### EXERCISE
Look through the material beneath and copy each line with the word "https".

### RECORDS PROVIDED
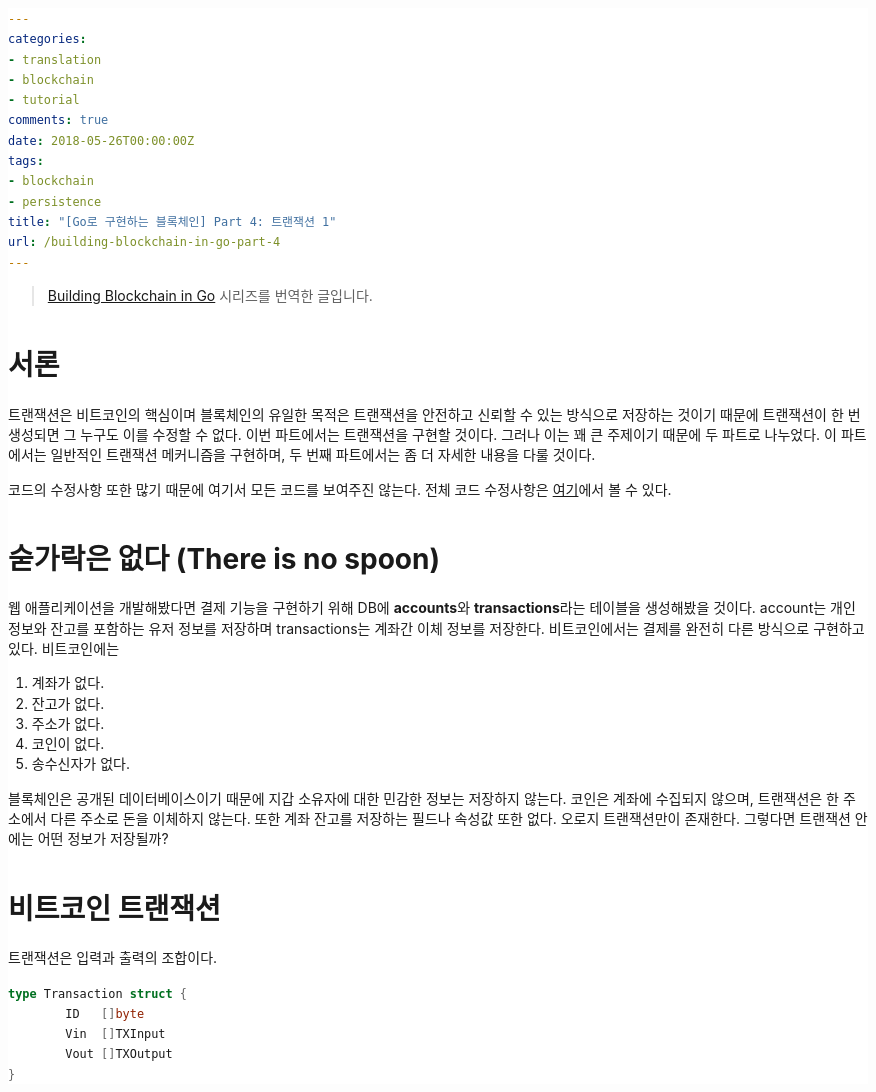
```yaml
---
categories:
- translation
- blockchain
- tutorial
comments: true
date: 2018-05-26T00:00:00Z
tags:
- blockchain
- persistence
title: "[Go로 구현하는 블록체인] Part 4: 트랜잭션 1"
url: /building-blockchain-in-go-part-4
---
```


> [Building Blockchain in Go](https://jeiwan.cc/posts/building-blockchain-in-go-part-4) 시리즈를 번역한 글입니다.

# 서론

트랜잭션은 비트코인의 핵심이며 블록체인의 유일한 목적은 트랜잭션을 안전하고 신뢰할 수 있는 방식으로 저장하는 것이기 때문에 트랜잭션이 한 번 생성되면 그 누구도 이를 수정할 수 없다. 이번 파트에서는 트랜잭션을 구현할 것이다. 그러나 이는 꽤 큰 주제이기 때문에 두 파트로 나누었다. 이 파트에서는 일반적인 트랜잭션 메커니즘을 구현하며, 두 번째 파트에서는 좀 더 자세한 내용을 다룰 것이다.

코드의 수정사항 또한 많기 때문에 여기서 모든 코드를 보여주진 않는다. 전체 코드 수정사항은 [여기](https://github.com/Jeiwan/blockchain_go/compare/part_3...part_4#files_bucket)에서 볼 수 있다.

# 숟가락은 없다 (There is no spoon)

웹 애플리케이션을 개발해봤다면 결제 기능을 구현하기 위해 DB에 **accounts**와 **transactions**라는 테이블을 생성해봤을 것이다. account는 개인정보와 잔고를 포함하는 유저 정보를 저장하며 transactions는 계좌간 이체 정보를 저장한다. 비트코인에서는 결제를 완전히 다른 방식으로 구현하고있다. 비트코인에는

1. 계좌가 없다.
2. 잔고가 없다.
3. 주소가 없다.
4. 코인이 없다.
5. 송수신자가 없다.

블록체인은 공개된 데이터베이스이기 때문에 지갑 소유자에 대한 민감한 정보는 저장하지 않는다. 코인은 계좌에 수집되지 않으며, 트랜잭션은 한 주소에서 다른 주소로 돈을 이체하지 않는다. 또한 계좌 잔고를 저장하는 필드나 속성값 또한 없다. 오로지 트랜잭션만이 존재한다. 그렇다면 트랜잭션 안에는 어떤 정보가 저장될까?

# 비트코인 트랜잭션

트랜잭션은 입력과 출력의 조합이다.

```go
type Transaction struct {
        ID   []byte
        Vin  []TXInput
        Vout []TXOutput
}
```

### TASK OUTPUT
> [Building Blockchain in Go](https://jeiwan.cc/posts/building-blockchain-in-go-part-4) 시리즈를 번역한 글입니다.
코드의 수정사항 또한 많기 때문에 여기서 모든 코드를 보여주진 않는다. 전체 코드 수정사항은 [여기](https://github.com/Jeiwan/blockchain_go/compare/part_3...part_4#files_bucket)에서 볼 수 있다.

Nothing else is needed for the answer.